利用期を迎える国産材を活用して林業の成長産業化に導くにはどのような取り組みが求められているのか。林材ライターの赤堀楠雄氏が地域で芽生える国産材活用の事例をルポする。

以前、何度か取り上げた「広葉樹のまちづくり」を推進している岐阜県飛騨市(連載18、19、20参照)では、市の事業を利用して広葉樹林を皆伐した伐採跡地の天然更新状況を公表するという独自のシステムを来年度から導入することを決めた。その意義を検証する。

伐りっ放しの天然更新も「造林」

林業関係者以外にはあまり知られていないが、樹木を伐採する際には当該森林が所在する市町村に伐採届を提出することが義務付けられていて、その際には伐採後の造林方法も届けることになっている。

「造林」というと木を植えることかと思いたくなるが、ここが専門用語のわかりづらいところで、植林するだけでなく、自然に木が生えてくることを期待する天然更新も「造林」の範疇に含まれる。天然更新とは要するに伐りっ放しで植えないという選択で、切り株からの萌芽更新や種から芽が出て自然に森が再生されることに期待するわけだ。つまり、伐採届を提出する際には、その後の造林方法として植林するか、天然更新にするかを選択して届けることになる。

伐採届はあくまでも「届け」であって、その内容の適否が審査されるわけではない。受ける市町村は受理するだけだ。保安林の場合は伐採後の植林が法的に義務付けられるが、そうでなければ植林の義務はない。造林手法として天然更新を選ぶことも可能なのである。
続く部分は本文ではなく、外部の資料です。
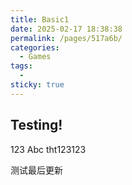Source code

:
 ```yaml
---
title: Basic1
date: 2025-02-17 18:38:38
permalink: /pages/517a6b/
categories:
  - Games
tags:
  - 
sticky: true
---
```


## Testing!

123
Abc
tht123123

测试最后更新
「植えない」という造林手法を選ぶというのも妙な話で、もっとわかりやすく「植林」か「天然更新」かを選ぶとした方がいいと思うが、現行制度上の「造林」という用語の範疇がそれを許しているのだから仕方がない。ともかく、植えないことも普通に選べるわけだから、伐りっ放しで利益だけ得たい場合にそうすることを妨げるものはない。そのため、林業の採算が悪化している状況下で、全国的に天然更新が選択されるケースが増え続け、最近では皆伐跡地で植林されているのは全体の3割程度に過ぎないとも言われる。